Quick Facts: ADT for Prostate Cancer
- 44% of patients with prostate cancer undergo ADT
- Common side effects are depression, fatigue, erectile dysfunction
- In the past studies have had mixed results about ADT effect on cognitive function
- Similar cognitive effects occur with chemotherapy – known as “chemo brain”
What is Prostate Cancer Hormone Therapy?
Hormone therapy, or androgen deprivation therapy (ADT), is used to suppress a man’s testosterone level in hopes of starving the prostate cancer tumor. The goal is to shrink the tumor or cause it to grow more slowly, but hormone therapy is not a prostate cancer cure.
Is hormone therapy the right treatment?
Since hormone therapy does not remove the prostate or eliminate prostate cancer, it does not provide the same level of cancer-free assurance as robotic prostate removal. Hormone therapy may be best suited for men of advanced age, those who are not surgical candidates, or for those whose cancer has returned.
PROS of Hormone Therapy
- Can help stop the growth and/or spread of cancer in the prostate
- Can shrink an enlarged prostate
CONS of Hormone Therapy
- Can lead to erectile dysfunction
- Can cause osteoporosis
- Loss of libido
- Decrease in muscle mass
- Hot flashes
- Breast enlargement
- Decreased mental acuity
- Blood in the urine
What are the side effects of prostate cancer hormone therapy?
Bone weakening and bone loss are the primary concerns associated with hormone therapy. Cancer Treatment-Induced Bone Loss (CTIBL) related to ADT is widely studied and proven. A 10-year study published in 2013 demonstrated that ¼ of hip fracture patients had previously been treated with ADT for low-risk prostate cancer.
Kidney damage is another concern resulting from hormone therapy. A separate 2013 study found a significantly increased risk of acute kidney injury (AKI) among hormone therapy patients with advanced, non-metastatic prostate cancer.

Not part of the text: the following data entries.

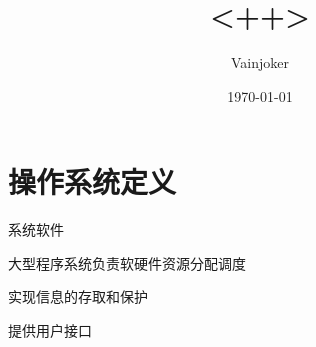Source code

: \documentclass{article}
\title{<++>}
\author{Vainjoker}
\date{\today}
\begin{document}
    \maketitle
    
    \section{操作系统定义}%
        
    系统软件

    大型程序系统负责软硬件资源分配调度

    实现信息的存取和保护

    提供用户接口
    
\end{document}
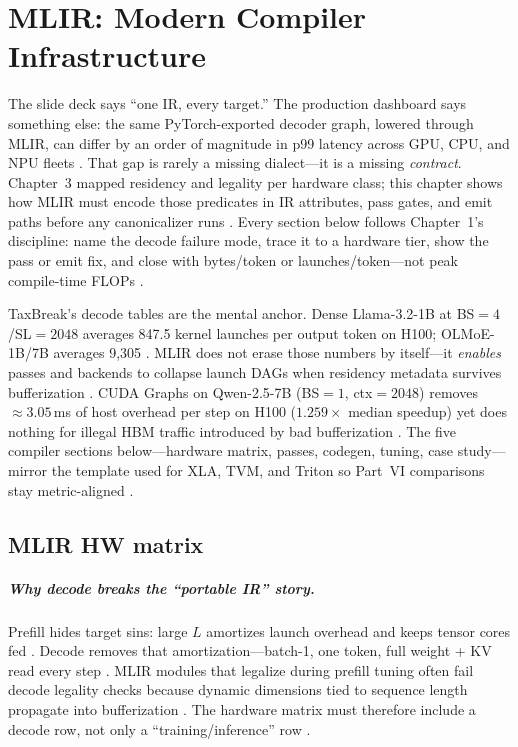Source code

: \chapter{MLIR: Modern Compiler Infrastructure}
\label{chap:ch14}

The slide deck says ``one IR, every target.'' The production dashboard says something else: the same PyTorch-exported decoder graph, lowered through MLIR, can differ by an order of magnitude in p99 latency across GPU, CPU, and NPU fleets \citep{patel2025llminference,chen2020compilerbasedhardw}. That gap is rarely a missing dialect---it is a missing \emph{contract}. Chapter~3 mapped residency and legality per hardware class; this chapter shows how MLIR must encode those predicates in IR attributes, pass gates, and emit paths before any canonicalizer runs \citep{amd2024xdna,yirage2026}. Every section below follows Chapter~1's discipline: name the decode failure mode, trace it to a hardware tier, show the pass or emit fix, and close with bytes/token or launches/token---not peak compile-time FLOPs \citep{taxbreak2026,memoryfloor2026}.

TaxBreak's decode tables are the mental anchor. Dense Llama-3.2-1B at BS${=}4$/SL${=}2048$ averages 847.5 kernel launches per output token on H100; OLMoE-1B/7B averages 9,305 \citep{taxbreak2026}. MLIR does not erase those numbers by itself---it \emph{enables} passes and backends to collapse launch DAGs when residency metadata survives bufferization \citep{nvidia2024cudagraphs,dao2022flashattention}. CUDA Graphs on Qwen-2.5-7B (BS${=}1$, ctx${=}2048$) removes ${\approx}3.05$\,ms of host overhead per step on H100 ($1.259\times$ median speedup) yet does nothing for illegal HBM traffic introduced by bad bufferization \citep{memoryfloor2026}. The five compiler sections below---hardware matrix, passes, codegen, tuning, case study---mirror the template used for XLA, TVM, and Triton so Part~VI comparisons stay metric-aligned \citep{chen2020compilerbasedhardw}.

\section{MLIR HW matrix}
\label{sec:ch14_mlir_hw_matrix}

\paragraph{Why decode breaks the ``portable IR'' story.} Prefill hides target sins: large $L$ amortizes launch overhead and keeps tensor cores fed \citep{dao2022flashattention,patel2025llminference}. Decode removes that amortization---batch-1, one token, full weight + KV read every step \citep{memoryfloor2026,dlbook}. MLIR modules that legalize during prefill tuning often fail decode legality checks because dynamic dimensions tied to sequence length propagate into bufferization \citep{kwon2023vllm,amd2024xdna}. The hardware matrix must therefore include a decode row, not only a ``training/inference'' row \citep{yirage2026,taxbreak2026}.

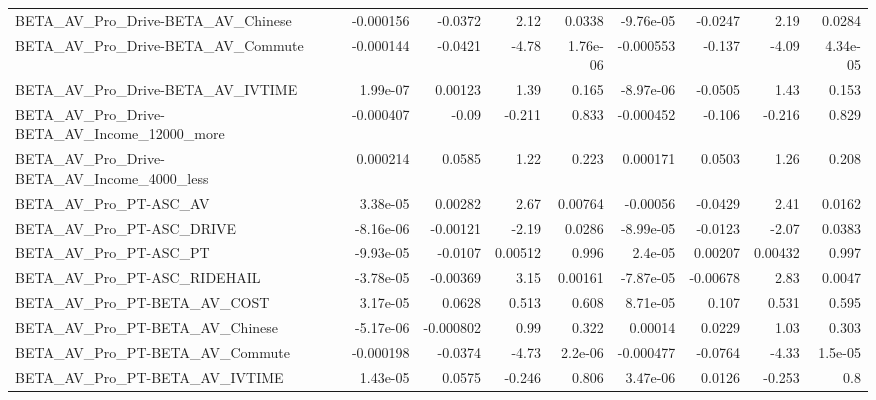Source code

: \begin{tabular}{lrrrrrrrr}
BETA\_AV\_Pro\_Drive-BETA\_AV\_Chinese                  &   -0.000156 &      -0.0372 &      2.12 &   0.0338 &  -9.76e-05 &     -0.0247 &         2.19 &        0.0284 \\
BETA\_AV\_Pro\_Drive-BETA\_AV\_Commute                  &   -0.000144 &      -0.0421 &     -4.78 & 1.76e-06 &  -0.000553 &      -0.137 &        -4.09 &      4.34e-05 \\
BETA\_AV\_Pro\_Drive-BETA\_AV\_IVTIME                   &    1.99e-07 &      0.00123 &      1.39 &    0.165 &  -8.97e-06 &     -0.0505 &         1.43 &         0.153 \\
BETA\_AV\_Pro\_Drive-BETA\_AV\_Income\_12000\_more        &   -0.000407 &        -0.09 &    -0.211 &    0.833 &  -0.000452 &      -0.106 &       -0.216 &         0.829 \\
BETA\_AV\_Pro\_Drive-BETA\_AV\_Income\_4000\_less         &    0.000214 &       0.0585 &      1.22 &    0.223 &   0.000171 &      0.0503 &         1.26 &         0.208 \\
BETA\_AV\_Pro\_PT-ASC\_AV                              &    3.38e-05 &      0.00282 &      2.67 &  0.00764 &   -0.00056 &     -0.0429 &         2.41 &        0.0162 \\
BETA\_AV\_Pro\_PT-ASC\_DRIVE                           &   -8.16e-06 &     -0.00121 &     -2.19 &   0.0286 &  -8.99e-05 &     -0.0123 &        -2.07 &        0.0383 \\
BETA\_AV\_Pro\_PT-ASC\_PT                              &   -9.93e-05 &      -0.0107 &   0.00512 &    0.996 &    2.4e-05 &     0.00207 &      0.00432 &         0.997 \\
BETA\_AV\_Pro\_PT-ASC\_RIDEHAIL                        &   -3.78e-05 &     -0.00369 &      3.15 &  0.00161 &  -7.87e-05 &    -0.00678 &         2.83 &        0.0047 \\
BETA\_AV\_Pro\_PT-BETA\_AV\_COST                        &    3.17e-05 &       0.0628 &     0.513 &    0.608 &   8.71e-05 &       0.107 &        0.531 &         0.595 \\
BETA\_AV\_Pro\_PT-BETA\_AV\_Chinese                     &   -5.17e-06 &    -0.000802 &      0.99 &    0.322 &    0.00014 &      0.0229 &         1.03 &         0.303 \\
BETA\_AV\_Pro\_PT-BETA\_AV\_Commute                     &   -0.000198 &      -0.0374 &     -4.73 &  2.2e-06 &  -0.000477 &     -0.0764 &        -4.33 &       1.5e-05 \\
BETA\_AV\_Pro\_PT-BETA\_AV\_IVTIME                      &    1.43e-05 &       0.0575 &    -0.246 &    0.806 &   3.47e-06 &      0.0126 &       -0.253 &           0.8 \\

\end{tabular}
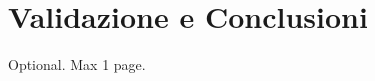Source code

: \documentclass[12pt,a4paper,openright,twoside]{book}
\begin{document}
\chapter{Validazione e Conclusioni}
\label{chap:conclusioni}



\backmatter

\nocite{*} %




\begin{acknowledgements} %
Optional. Max 1 page.
\end{acknowledgements}
\end{document}
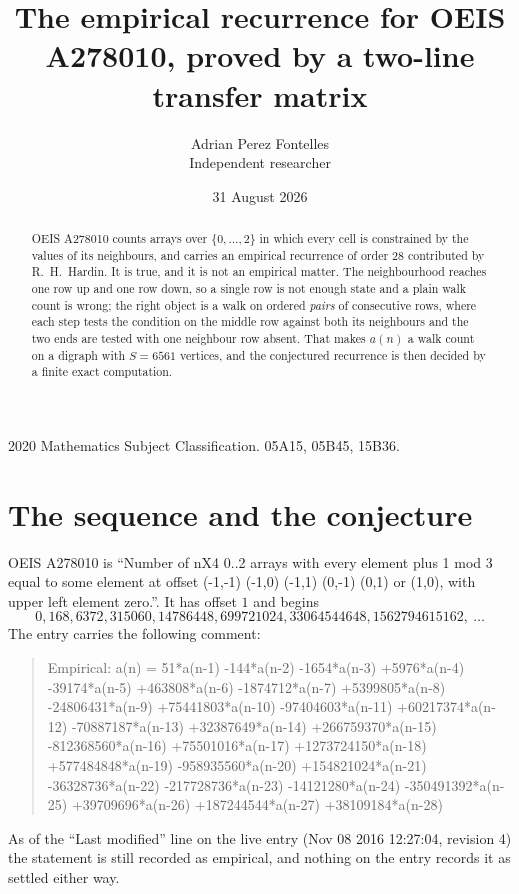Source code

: \documentclass[11pt,a4paper]{article}
\title{The empirical recurrence for OEIS A278010, proved by a two-line transfer matrix}
\author{Adrian Perez Fontelles\\ \small Independent researcher}
\date{31 August 2026}
\theoremstyle{plain}
\theoremstyle{definition}
\begin{document}
\maketitle

\begin{abstract}
OEIS A278010 counts arrays over $\{0,\dots,2\}$ in which every cell is constrained by the
values of its neighbours, and carries an empirical recurrence of order $28$ contributed
by R.~H.~Hardin. It is true, and it is not an empirical matter. The neighbourhood reaches one
row up and one row down, so a single row is not enough state and a plain walk count
is wrong; the right object is a walk on ordered \emph{pairs} of consecutive rows, where
each step tests the condition on the middle row against both its neighbours and the two
ends are tested with one neighbour row absent. That makes $a(n)$ a walk count on a digraph
with $S=6561$ vertices, and the conjectured recurrence is then decided by a finite exact
computation.
\end{abstract}

\noindent\small 2020 Mathematics Subject Classification. 05A15, 05B45, 15B36.\normalsize

\section{The sequence and the conjecture}

OEIS A278010 is ``Number of nX4 0..2 arrays with every element plus 1 mod 3 equal to some element at offset (-1,-1) (-1,0) (-1,1) (0,-1) (0,1) or (1,0), with upper left element zero.''. It has offset $1$ and begins
\[
0, 168, 6372, 315060, 14786448, 699721024, 33064544648, 1562794615162,\ \dots
\]
The entry carries the following comment:
\begin{quote}\small
Empirical: a(n) = 51*a(n-1) -144*a(n-2) -1654*a(n-3) +5976*a(n-4) -39174*a(n-5) +463808*a(n-6) -1874712*a(n-7) +5399805*a(n-8) -24806431*a(n-9) +75441803*a(n-10) -97404603*a(n-11) +60217374*a(n-12) -70887187*a(n-13) +32387649*a(n-14) +266759370*a(n-15) -812368560*a(n-16) +75501016*a(n-17) +1273724150*a(n-18) +577484848*a(n-19) -958935560*a(n-20) +154821024*a(n-21) -36328736*a(n-22) -217728736*a(n-23) -14121280*a(n-24) -350491392*a(n-25) +39709696*a(n-26) +187244544*a(n-27) +38109184*a(n-28)
\end{quote}
As of the ``Last modified'' line on the live entry (Nov 08 2016 12:27:04, revision 4) the statement is
still recorded as empirical, and nothing on the entry records it as settled either way.
\end{document}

Other potential side effects of hormone therapy include:
- Impotence and/or loss of libido
- Testicle and penis shrinking
- Hot flashes and breast tenderness
- Osteoporosis and anemia
- Weight gain and loss of muscle mass
- Fatigue and depression
Also called ADT, the levels of male hormones (or androgen) are reduced in the body to stop the growth of prostate cancer cells.
- Men with advanced or high-grade prostate cancer
- Men whose prostate cancer has spread beyond the prostate and are no longer candidates for surgery or radiation
- Men with recurring prostate cancer
New Study: Hormone Therapy May Impair Men's Thinking Skills
The current literature around treating prostate cancer with androgen deprivation therapy is mixed as to the effect that ADT has on the brain.
But most agree that decreased mental sharpness, and memory problems are a side effect of hormone therapy. Because there are different things that can affect brain function. This study examined demographic and genetic predictors of impaired brain function.
58 PCa patients were assessed before starting ADT, 6 months after, and 12 months after. Age and education matched PCa patients treated with a prostatectomy, and men without PCa assessed at the same intervals.
Participants provided baseline blood samples for genotyping:
- Cognitive performance was compared
- Cognitive impairment was estimated
- Men receiving ADT had higher rates of impaired cognitive performance over time
- Relative to ALL controls
- Baseline age, cognitive reserve, depressive symptoms, fatigue, and hot flash interference did not impact impaired cognitive performance for those receiving ADT
- Men treated with ADT were more likely to have impaired brain function within 6 months of starting ADT.
- Continue to demonstrate impaired cognitive function within 12 months of ADT. This will be important for patients receiving the treatment.
Patient education around prostate cancer hormone therapy treatment is critical. Patients should know risks and side effects of treatments.